Mad Professor – Dub Me Crazy!! (1982)

Mad Professor – Dub Me Crazy!! (1982)

By Rafi Mercer

A snare shot bursts like lightning, followed by a bassline that drops so low it seems to bend the floor. Then the echoes begin: loops spiralling outward, reverb stretching into infinity, fragments of voice or synth colliding in unexpected ways. This is Dub Me Crazy!!, released in 1982 by Neil Fraser, better known as Mad Professor. It is not just a dub album. It is an experiment, a manifesto, a playful declaration that the studio itself is a laboratory where sound can be remade, reimagined, reinvented.

Mad Professor was part of a younger generation who inherited dub from the likes of King Tubby and Lee “Scratch” Perry. But while Tubby worked in Kingston and Perry conjured chaos in the Black Ark, Mad Professor was based in London. His Ariwa Studio became a hub for reggae and dub in Britain, a diasporic echo of Jamaica’s innovations. His touch was different: sharper, more synthetic, unafraid of technology. Where Tubby stripped sound down, Mad Professor exploded it outward. Dub Me Crazy!!, the first volume in a sprawling series, set the tone for his career: adventurous, playful, fearless.

Tracks like “Kunte Kinte Dub” demonstrate his approach perfectly. The rhythm is steady, but everything around it mutates. Guitars flicker in and out, voices dissolve into reverb, high frequencies pierce then vanish. It is less a song than a sonic ride, a collage that shifts constantly under your feet. “African Communication” is denser, layering effects until the track feels like it is folding in on itself, history and futurism colliding in the mix.

What distinguishes Mad Professor is his relationship with technology. By the early 1980s, synthesisers, drum machines, and digital effects were becoming more affordable. Many reggae purists resisted them; Mad Professor embraced them. He saw dub not as a fixed style but as a principle: sound as raw material. Whether with tape delay or digital reverb, what mattered was imagination. Dub Me Crazy!! captures that spirit of experimentation. Each track feels alive, unpredictable, sometimes even chaotic — yet always grounded by bass and drum.

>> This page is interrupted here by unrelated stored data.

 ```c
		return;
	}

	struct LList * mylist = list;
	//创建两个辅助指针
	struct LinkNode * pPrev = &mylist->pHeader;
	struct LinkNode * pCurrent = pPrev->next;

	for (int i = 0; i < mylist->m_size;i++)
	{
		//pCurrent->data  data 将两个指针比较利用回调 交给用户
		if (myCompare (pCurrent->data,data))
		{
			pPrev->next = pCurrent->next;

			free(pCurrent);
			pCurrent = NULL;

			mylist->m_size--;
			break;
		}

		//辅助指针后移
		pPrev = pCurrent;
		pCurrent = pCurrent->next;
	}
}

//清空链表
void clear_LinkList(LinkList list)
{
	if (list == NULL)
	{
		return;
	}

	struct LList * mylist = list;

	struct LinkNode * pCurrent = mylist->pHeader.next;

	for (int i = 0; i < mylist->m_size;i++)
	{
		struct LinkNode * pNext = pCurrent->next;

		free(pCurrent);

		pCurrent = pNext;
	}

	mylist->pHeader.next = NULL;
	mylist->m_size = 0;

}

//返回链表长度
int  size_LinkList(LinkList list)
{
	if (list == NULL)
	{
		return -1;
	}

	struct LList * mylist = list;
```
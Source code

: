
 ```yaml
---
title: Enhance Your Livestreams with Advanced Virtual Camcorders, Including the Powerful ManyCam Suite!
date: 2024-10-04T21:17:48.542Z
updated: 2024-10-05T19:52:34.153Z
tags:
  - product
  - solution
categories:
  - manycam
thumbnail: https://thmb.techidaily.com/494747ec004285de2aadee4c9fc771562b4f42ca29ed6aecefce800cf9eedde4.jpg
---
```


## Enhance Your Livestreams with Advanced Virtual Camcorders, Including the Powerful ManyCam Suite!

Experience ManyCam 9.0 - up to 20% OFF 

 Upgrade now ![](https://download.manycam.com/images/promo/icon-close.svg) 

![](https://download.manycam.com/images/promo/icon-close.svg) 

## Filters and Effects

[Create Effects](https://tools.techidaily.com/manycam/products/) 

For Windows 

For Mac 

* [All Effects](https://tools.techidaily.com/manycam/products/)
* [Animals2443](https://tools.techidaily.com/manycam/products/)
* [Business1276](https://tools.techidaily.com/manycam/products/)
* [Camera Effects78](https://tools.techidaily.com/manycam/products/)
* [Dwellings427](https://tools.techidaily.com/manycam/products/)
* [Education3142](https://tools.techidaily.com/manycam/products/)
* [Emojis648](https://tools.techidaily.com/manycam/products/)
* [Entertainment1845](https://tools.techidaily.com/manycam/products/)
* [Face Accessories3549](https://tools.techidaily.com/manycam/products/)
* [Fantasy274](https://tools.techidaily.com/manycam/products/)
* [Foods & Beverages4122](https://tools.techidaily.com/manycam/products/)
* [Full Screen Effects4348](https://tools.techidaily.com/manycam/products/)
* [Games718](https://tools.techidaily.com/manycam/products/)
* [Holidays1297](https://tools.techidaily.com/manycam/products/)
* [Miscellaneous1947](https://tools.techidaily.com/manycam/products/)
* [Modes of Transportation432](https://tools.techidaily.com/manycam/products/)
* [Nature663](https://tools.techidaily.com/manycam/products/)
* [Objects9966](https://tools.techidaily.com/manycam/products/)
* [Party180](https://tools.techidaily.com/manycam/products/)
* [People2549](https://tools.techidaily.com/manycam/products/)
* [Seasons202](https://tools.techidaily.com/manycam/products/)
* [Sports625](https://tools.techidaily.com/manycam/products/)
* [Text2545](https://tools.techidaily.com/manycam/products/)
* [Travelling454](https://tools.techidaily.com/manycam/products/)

The album also reflects the diasporic context of its creation. In early 1980s Britain, reggae was more than music; it was community, identity, resistance. Sound systems were cultural spaces, places of belonging and survival. Mad Professor’s dub carried that energy but filtered it through new tools, new cities, new contexts. Dub Me Crazy!! is therefore both Jamaican and British, both rooted and nomadic. It is a record of migration as much as invention.

For listeners, the effect is exhilarating. Dub can sometimes be perceived as austere or difficult, but Mad Professor’s humour keeps the music approachable. Even the album title is a wink: wild, excessive, gleeful. This is dub as joy as much as philosophy. Anyone — seasoned collector or curious newcomer — can step in and be swept up. Its generosity makes it an ideal record for those encountering dub for the first time, including women entering a world too often coded as male. It shows that experimentation can be fun, that bass can shake the room without closing its doors.

On vinyl, the album retains its edge. The analogue warmth grounds the synthetic touches, while the Ariwa sound system DNA ensures the low end is always physical. Each track feels like a performance, not just a recording, because dub is never static: it is faders moved, effects triggered, choices made in real time. To play the record is to hear a moment of creation captured, but still alive, still moving.

Over four decades later, Dub Me Crazy!! still sounds wild. Its playfulness has not dulled; its inventiveness has not aged. Where some dub feels like sacred text, untouchable, this feels like a conversation — between past and future, between Jamaica and London, between rhythm and chaos. It is proof that dub is not a relic but a living, evolving artform.

Mad Professor would go on to collaborate with everyone from Massive Attack to Sade, but Dub Me Crazy!! remains his purest statement of intent. It is dub as laboratory, as playground, as mad science. It invites us to slow down, to listen differently, to recognise that within echo and reverb lies not confusion but possibility.